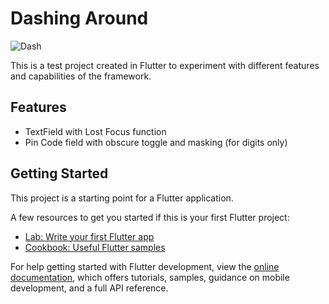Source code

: # Dashing Around

![Dash](https://pbs.twimg.com/media/FKNlhKZUcAEd7FY?format=jpg&name=4096x4096)

This is a test project created in Flutter to experiment with different features and capabilities of the framework.

## Features

- TextField with Lost Focus function
- Pin Code field with obscure toggle and masking (for digits only)

## Getting Started

This project is a starting point for a Flutter application.

A few resources to get you started if this is your first Flutter project:

- [Lab: Write your first Flutter app](https://docs.flutter.dev/get-started/codelab)
- [Cookbook: Useful Flutter samples](https://docs.flutter.dev/cookbook)

For help getting started with Flutter development, view the
[online documentation](https://docs.flutter.dev/), which offers tutorials,
samples, guidance on mobile development, and a full API reference.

__Exercise prompt__: Reproduce the line containing "[online documentation](https://docs.flutter.dev/), which" and every line after it. Stop at the last line of the records, and add nothing.

__Answer to the problem__:
[online documentation](https://docs.flutter.dev/), which offers tutorials,
samples, guidance on mobile development, and a full API reference.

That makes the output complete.